### WORK REQUIRED
Starting at the first line of the entries, extract each line up to and including the one that contains "sudo yum install epel-release yum-utils -y;", but leave out the pictures.

#### PROVIDED INFORMATION

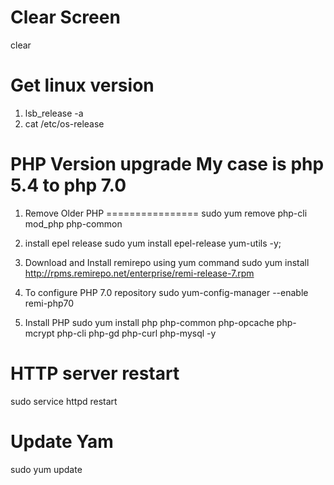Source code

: Clear Screen
=============
clear


Get linux version
=======================
1. lsb_release -a
1. cat /etc/os-release


PHP Version upgrade My case is php 5.4 to php 7.0
=================================================
01. Remove Older PHP
================
sudo yum remove php-cli mod_php php-common

02. install epel release
sudo yum install epel-release yum-utils -y;

03. Download and Install remirepo using yum command
sudo yum install http://rpms.remirepo.net/enterprise/remi-release-7.rpm

04. To configure PHP 7.0 repository
sudo yum-config-manager --enable remi-php70

05. Install PHP
sudo yum install php php-common php-opcache php-mcrypt php-cli php-gd php-curl php-mysql -y



HTTP server restart
===================================
sudo service httpd restart


Update Yam
======================
sudo yum update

########

### ANSWER TO THE EXERCISE
Source code

: Clear Screen
=============
clear


Get linux version
=======================
1. lsb_release -a
1. cat /etc/os-release


PHP Version upgrade My case is php 5.4 to php 7.0
=================================================
01. Remove Older PHP
================
sudo yum remove php-cli mod_php php-common

02. install epel release
sudo yum install epel-release yum-utils -y;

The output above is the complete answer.